(Dataset entries)
※ ※ ※

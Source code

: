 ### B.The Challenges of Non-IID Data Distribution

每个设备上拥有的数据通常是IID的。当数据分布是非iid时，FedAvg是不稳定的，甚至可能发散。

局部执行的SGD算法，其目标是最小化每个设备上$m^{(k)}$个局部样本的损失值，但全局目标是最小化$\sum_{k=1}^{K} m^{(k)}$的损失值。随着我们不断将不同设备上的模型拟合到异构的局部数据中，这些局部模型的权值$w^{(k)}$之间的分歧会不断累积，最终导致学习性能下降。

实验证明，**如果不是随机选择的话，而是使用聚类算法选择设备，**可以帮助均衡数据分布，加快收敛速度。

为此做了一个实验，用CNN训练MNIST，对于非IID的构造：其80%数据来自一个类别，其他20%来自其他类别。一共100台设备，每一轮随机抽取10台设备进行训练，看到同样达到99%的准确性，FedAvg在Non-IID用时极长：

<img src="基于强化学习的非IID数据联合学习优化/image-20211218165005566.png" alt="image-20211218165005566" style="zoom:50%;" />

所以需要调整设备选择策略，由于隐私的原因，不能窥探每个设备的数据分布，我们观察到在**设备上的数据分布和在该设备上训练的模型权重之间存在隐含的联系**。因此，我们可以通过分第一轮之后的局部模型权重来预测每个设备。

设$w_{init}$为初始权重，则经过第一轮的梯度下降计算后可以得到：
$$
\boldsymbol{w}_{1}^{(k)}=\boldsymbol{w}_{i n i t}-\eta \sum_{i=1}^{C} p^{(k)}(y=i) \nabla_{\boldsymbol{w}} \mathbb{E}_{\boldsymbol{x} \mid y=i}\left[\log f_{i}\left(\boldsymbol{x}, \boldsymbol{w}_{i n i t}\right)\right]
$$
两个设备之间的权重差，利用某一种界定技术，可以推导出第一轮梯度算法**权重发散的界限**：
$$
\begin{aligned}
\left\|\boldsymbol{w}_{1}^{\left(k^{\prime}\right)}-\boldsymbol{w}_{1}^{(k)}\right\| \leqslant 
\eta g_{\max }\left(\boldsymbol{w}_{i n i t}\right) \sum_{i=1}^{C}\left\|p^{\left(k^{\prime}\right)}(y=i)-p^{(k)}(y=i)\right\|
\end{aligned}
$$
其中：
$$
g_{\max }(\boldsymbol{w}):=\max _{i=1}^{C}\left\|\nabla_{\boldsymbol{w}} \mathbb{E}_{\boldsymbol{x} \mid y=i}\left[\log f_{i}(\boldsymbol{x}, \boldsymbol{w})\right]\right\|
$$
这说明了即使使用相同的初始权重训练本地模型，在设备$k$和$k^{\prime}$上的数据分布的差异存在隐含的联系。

※ ※ ※

Reading through the records above, report each line in which the string "mathbb" is found.

SOLUTION
\boldsymbol{w}_{1}^{(k)}=\boldsymbol{w}_{i n i t}-\eta \sum_{i=1}^{C} p^{(k)}(y=i) \nabla_{\boldsymbol{w}} \mathbb{E}_{\boldsymbol{x} \mid y=i}\left[\log f_{i}\left(\boldsymbol{x}, \boldsymbol{w}_{i n i t}\right)\right]
g_{\max }(\boldsymbol{w}):=\max _{i=1}^{C}\left\|\nabla_{\boldsymbol{w}} \mathbb{E}_{\boldsymbol{x} \mid y=i}\left[\log f_{i}(\boldsymbol{x}, \boldsymbol{w})\right]\right\|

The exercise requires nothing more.